III. HONG-KONG : UNE ÉVOLUTION PLACÉE SOUS LE SIGNE DE LA CONTINUITÉ

La délégation s'est arrêtée à Hong-Kong les 14 et 15 mars 2000, pour des entretiens consacrés à l'évolution de ce territoire et à la présence de l'Australie dans la région Asie-Pacifique.

Elle a pu constater que Hong-Kong avait conservé intégralement son « système séparé » et jouissait d'une très large autonomie. Elle a noté que la transition politique s'est faite « en douceur » et que le rôle économique de Hong-Kong avait été préservé.

La délégation a été notamment reçue par la Présidente du Conseil législatif, Mme Rita Fan, et par le Secrétaire - membre du gouvernement local - aux affaires constitutionnelles, M. Michael Suen. Ces interlocuteurs ont expliqué le statut très particulier de cette région administrative spéciale qu'est Hong-Kong, avec son « haut degré d'autonomie » sous le principe « un pays, deux systèmes ». La réalité dans les faits comme en droit de cette large autonomie a été confirmée par l'ancien « Chief secretary » et ancien Gouverneur par intérim britannique Sir David Aker-Jones, président de Axa Chine, et par M. Mac Glynn, directeur adjoint des services d'information, ancien porte-parole du gouverneur Chris Patten, de nationalité australienne.

A. UNE TRANSITION POLITIQUE « EN DOUCEUR »

1. Le cadre constitutionnel : une large autonomie sous le principe « un pays, deux systèmes »

Le schéma constitutionnel retenu a été conçu pour garantir une très large autonomie de Hong-Kong, notamment dans le domaine économique et commercial.
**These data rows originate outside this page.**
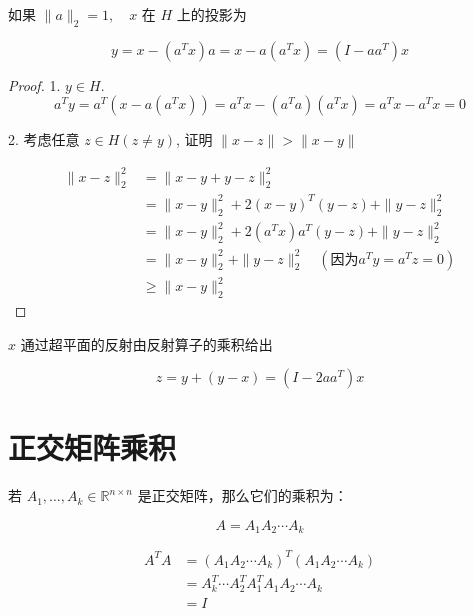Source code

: \begin{theorem}
    如果 $ \|a\|_{2}=1, \quad x $ 在 $ H $ 上的投影为

    \begin{equation} y=x-\left(a^{T} x\right) a=x-a\left(a^{T} x\right)=\left(I-a a^{T}\right) x \end{equation}
\end{theorem}

\begin{proof}
1. $ y \in H $.
\begin{equation}
a^{T} y=a^{T}\left(x-a\left(a^{T} x\right)\right)=a^{T} x-\left(a^{T} a\right)\left(a^{T} x\right)=a^{T} x-a^{T} x=0
\end{equation}

2. 考虑任意 $ z \in H(z \neq y) $, 证明 $ \|x-z\|>\|x-y\| $

\begin{equation} \begin{aligned}\|x-z\|_{2}^{2} &=\|x-y+y-z\|_{2}^{2} 
    \\ &=\|x-y\|_{2}^{2}+2(x-y)^{T}(y-z)+\|y-z\|_{2}^{2} 
    \\ &=\|x-y\|_{2}^{2}+2\left(a^{T} x\right) a^{T}(y-z)+\|y-z\|_{2}^{2}
    \\ &=\|x-y\|_{2}^{2}+\|y-z\|_{2}^{2} \quad (因为  a^{T} y=a^{T} z = 0)
    \\ &\ge \|x-y\|_{2}^{2}
\end{aligned} \end{equation}

\end{proof}

\begin{corollary}
    $ x $ 通过超平面的反射由反射算子的乘积给出

    \begin{equation} z=y+(y-x)=\left(I-2 a a^{T}\right) x \end{equation}
\end{corollary}

\section{正交矩阵乘积}

若 $ A_{1}, \ldots, A_{k} \in \mathbb{R}^{n \times n} $ 是正交矩阵，那么它们的乘积为：

\begin{equation} A=A_{1} A_{2} \cdots A_{k} \end{equation}

\begin{corollary}[正交矩阵乘积的正交性]

\begin{equation}\begin{aligned}
    A^{T} A&=\left(A_{1} A_{2} \cdots A_{k}\right)^{T}\left(A_{1} A_{2} \cdots A_{k}\right)\\
    &=A_{k}^{T} \cdots A_{2}^{T} A_{1}^{T} A_{1} A_{2} \cdots A_{k}\\
    &=I
\end{aligned}\end{equation}

\end{corollary}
Le cadre institutionnel dans lequel s'exercent les prérogatives du Gouvernement de Hong-Kong a été défini par deux textes : d'une part, la déclaration conjointe sino-britannique de 1984, texte à valeur de traité international, d'autre part, la loi fondamentale, adoptée par l'Assemblée nationale populaire de Pékin en avril 1990, document ayant vocation à servir de « constitution » du territoire.

Ces documents, dont le contenu se recoupe largement, donnent toute sa portée au concept « un pays, deux systèmes ».

Le principe général reconnu par ces deux textes est de laisser Hong-Kong gouverné par les Hongkongais. A cet effet, au-dessus d'une administration dont la quasi-totalité des cadres est restée en place, y compris au niveau des ministres, ont été mis en place :

- un Chef de l'exécutif , élu en décembre 1996 par un comité de sélection de 400 membres lui-même constitué par Pékin en septembre de la même année ;

- un Conseil législatif comprenant 60 membres, d'abord désignés en décembre 1996 par le même comité de sélection pour l'assemblée qui fut en fonction jusqu'au 30 juin 1998, puis élus le 24 mai 1998 selon un système complexe alliant suffrage universel direct pour un tiers des sièges et suffrage censitaire pour les deux tiers. La part des membres élus au suffrage universel doit progressivement augmenter : elle passera à 24 en septembre 2000 puis à 30 en 2004, soit la moitié du Conseil législatif. En 2007, il reviendra finalement au peuple de Hong-Kong de décider selon quelles modalités sera élu le Conseil législatif.

- une Cour suprême locale (« court of final appeal »).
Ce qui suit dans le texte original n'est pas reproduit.